Exercise goal: The answer must consist of every line from the data that holds the string "peut".

---- Material for this task

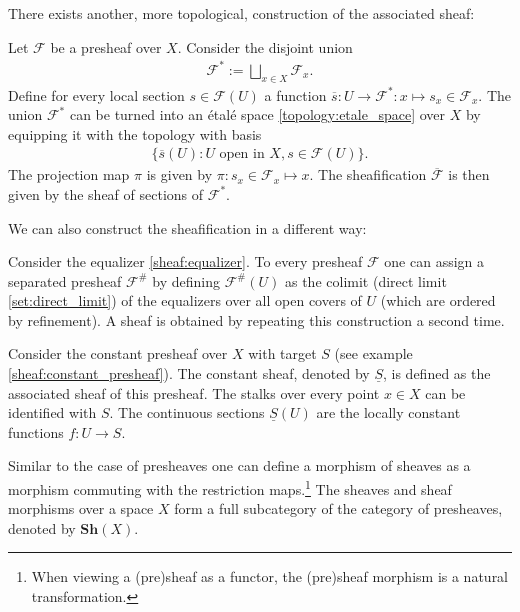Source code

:     There exists another, more topological, construction of the associated sheaf:
    \begin{construct}\label{sheaf:etale_construction}
        Let $\mathcal{F}$ be a presheaf over $X$. Consider the disjoint union
        \begin{gather}
            \mathcal{F}^* := \bigsqcup_{x\in X}\mathcal{F}_x.
        \end{gather}
        Define for every local section $s\in\mathcal{F}(U)$ a function $\overline{s}:U\rightarrow\mathcal{F}^*:x\mapsto s_x\in\mathcal{F}_x$. The union $\mathcal{F}^*$ can be turned into an \'etal\'e space \ref{topology:etale_space} over $X$ by equipping it with the topology with basis
        \begin{gather}
            \big\{\overline{s}(U):U\text{ open in }X, s\in\mathcal{F}(U)\big\}.
        \end{gather}
        The projection map $\pi$ is given by $\pi:s_x\in\mathcal{F}_x\mapsto x$. The sheafification $\overline{\mathcal{F}}$ is then given by the sheaf of sections of $\mathcal{F}^*$.
    \end{construct}

    We can also construct the sheafification in a different way:
    \begin{construct}\label{sheaf:colimit_construction}
        Consider the equalizer \ref{sheaf:equalizer}. To every presheaf $\mathcal{F}$ one can assign a separated presheaf $\mathcal{F}^\#$ by defining $\mathcal{F}^\#(U)$ as the colimit (direct limit \ref{set:direct_limit}) of the equalizers over all open covers of $U$ (which are ordered by refinement). A sheaf is obtained by repeating this construction a second time.
    \end{construct}

    \begin{example}\label{sheaf:constant_sheaf}
        Consider the constant presheaf over $X$ with target $S$ (see example \ref{sheaf:constant_presheaf}). The constant sheaf, denoted by $\underline{S}$, is defined as the associated sheaf of this presheaf. The stalks over every point $x\in X$ can be identified with $S$. The continuous sections $\underline{S}(U)$ are the locally constant functions $f:U\rightarrow S$.
    \end{example}

    \begin{notation}
        Similar to the case of presheaves one can define a morphism of sheaves as a morphism commuting with the restriction maps.\footnote{When viewing a (pre)sheaf as a functor, the (pre)sheaf morphism is a natural transformation.} The sheaves and sheaf morphisms over a space $X$ form a full subcategory of the category of presheaves, denoted by $\mathbf{Sh}(X)$.
    \end{notation}

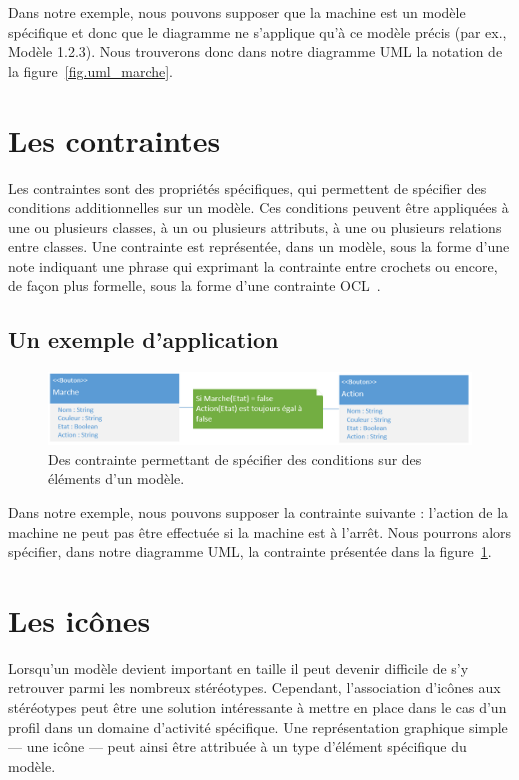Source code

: Dans notre exemple, nous pouvons supposer que la machine est un modèle spécifique et donc que le diagramme ne s'applique qu'à ce modèle précis (par ex., Modèle 1.2.3).
Nous trouverons donc dans notre diagramme UML la notation de la figure~\ref{fig.uml_marche}.



\section{Les contraintes}
Les contraintes sont des propriétés spécifiques, qui permettent de sp\'ecifier des conditions additionnelles sur un modèle.
Ces conditions peuvent être appliquées à une ou plusieurs classes, à un ou plusieurs attributs, à une ou plusieurs relations entre classes.
Une contrainte est représent\'ee, dans un modèle, sous la forme d'une note indiquant une phrase qui exprimant la contrainte entre crochets ou encore, de fa\c{c}on plus formelle, sous la forme d'une contrainte OCL~\cite{OCL}.

\subsection{Un exemple d'application}

\begin{figure}
    \begin{center}
    \includegraphics[width=12cm]{10_img/chap4/constraint.PNG}
    \caption{Des contrainte permettant de sp\'ecifier des conditions sur des \'el\'ements d'un modèle.}
    \label{fig.uml_con}
    \end{center}
\end{figure}

Dans notre exemple, nous pouvons supposer la contrainte suivante : l'action de la machine ne peut pas être effectuée si la machine est à l'arrêt.
Nous pourrons alors sp\'ecifier, dans notre diagramme UML, la contrainte présent\'ee dans la figure~\ref{fig.uml_con}.


\section{Les ic\^ones}
Lorsqu'un modèle devient important en taille il peut devenir difficile de s'y retrouver parmi les nombreux st\'er\'eotypes.
Cependant, l'association d'ic\^ones aux st\'er\'eotypes peut être une solution int\'eressante à mettre en place dans le cas d'un profil dans un domaine d'activité spécifique.
Une représentation graphique simple --- une ic\^one --- peut ainsi être attribuée à un type d'élément spécifique du modèle.


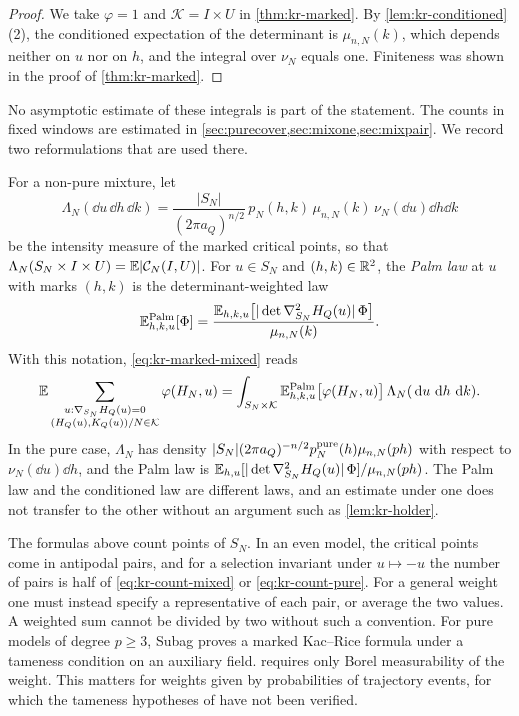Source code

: \begin{proof}
We take $\varphi=1$ and $\mathcal K=I\times U$ in \cref{thm:kr-marked}. By \cref{lem:kr-conditioned}(2), the conditioned expectation of the determinant is $\mu_{n,N}(k)$, which depends neither on $u$ nor on $h$, and the integral over $\nu_N$ equals one. Finiteness was shown in the proof of \cref{thm:kr-marked}.
\end{proof}

No asymptotic estimate of these integrals is part of the statement. The counts in fixed windows are estimated in \cref{sec:purecover,sec:mixone,sec:mixpair}. We record two reformulations that are used there.

\begin{remark}\label{rem:kr-palm}
For a non-pure mixture, let
\[
\Lambda_N(\dd u\,\dd h\,\dd k)=\frac{|S_N|}{(2\pi a_Q)^{n/2}}\,p_N(h,k)\,\mu_{n,N}(k)\,\nu_N(\dd u)\dd h\dd k
\]
be the intensity measure of the marked critical points, so that $\Lambda_N(S_N\times I\times U)=\E|\cC_N(I,U)|$. For $u\in S_N$ and $(h,k)\in\R^2$, the \emph{Palm law} at $u$ with marks $(h,k)$ is the determinant-weighted law
\[
\E^{\rm Palm}_{h,k,u}[\Phi]=\frac{\E_{h,k,u}\big[|\det\nabla^2_{S_N}H_Q(u)|\,\Phi\big]}{\mu_{n,N}(k)}.
\]
With this notation, \eqref{eq:kr-marked-mixed} reads
\[
\E\sum_{\substack{u:\nabla_{S_N}H_Q(u)=0\\(H_Q(u),K_Q(u))/N\in\mathcal K}}\varphi(H_N,u)=\int_{S_N\times\mathcal K}\E^{\rm Palm}_{h,k,u}\big[\varphi(H_N,u)\big]\,\Lambda_N(\dd u\,\dd h\,\dd k).
\]
In the pure case, $\Lambda_N$ has density $|S_N|(2\pi a_Q)^{-n/2}p^{\rm pure}_N(h)\mu_{n,N}(ph)$ with respect to $\nu_N(\dd u)\dd h$, and the Palm law is $\E_{h,u}[|\det\nabla^2_{S_N}H_Q(u)|\,\Phi]/\mu_{n,N}(ph)$. The Palm law and the conditioned law are different laws, and an estimate under one does not transfer to the other without an argument such as \cref{lem:kr-holder}.
\end{remark}

\begin{remark}\label{rem:kr-quotient}
The formulas above count points of $S_N$. In an even model, the critical points come in antipodal pairs, and for a selection invariant under $u\mapsto-u$ the number of pairs is half of \eqref{eq:kr-count-mixed} or \eqref{eq:kr-count-pure}. For a general weight one must instead specify a representative of each pair, or average the two values. A weighted sum cannot be divided by two without such a convention. For pure models of degree $p\ge3$, Subag \cite[Lemma~36]{Subag2017geometry} proves a marked Kac--Rice formula under a tameness condition on an auxiliary field.
 requires only Borel measurability of the weight. This matters for weights given by probabilities of trajectory events, for which the tameness hypotheses of \cite[Lemma~36]{Subag2017geometry} have not been verified.
\end{remark}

--------

Response to the exercise:
Dans notre exemple, nous pouvons supposer la contrainte suivante : l'action de la machine ne peut pas être effectuée si la machine est à l'arrêt.
Lorsqu'un modèle devient important en taille il peut devenir difficile de s'y retrouver parmi les nombreux st\'er\'eotypes.
Cependant, l'association d'ic\^ones aux st\'er\'eotypes peut être une solution int\'eressante à mettre en place dans le cas d'un profil dans un domaine d'activité spécifique.
Une représentation graphique simple --- une ic\^one --- peut ainsi être attribuée à un type d'élément spécifique du modèle.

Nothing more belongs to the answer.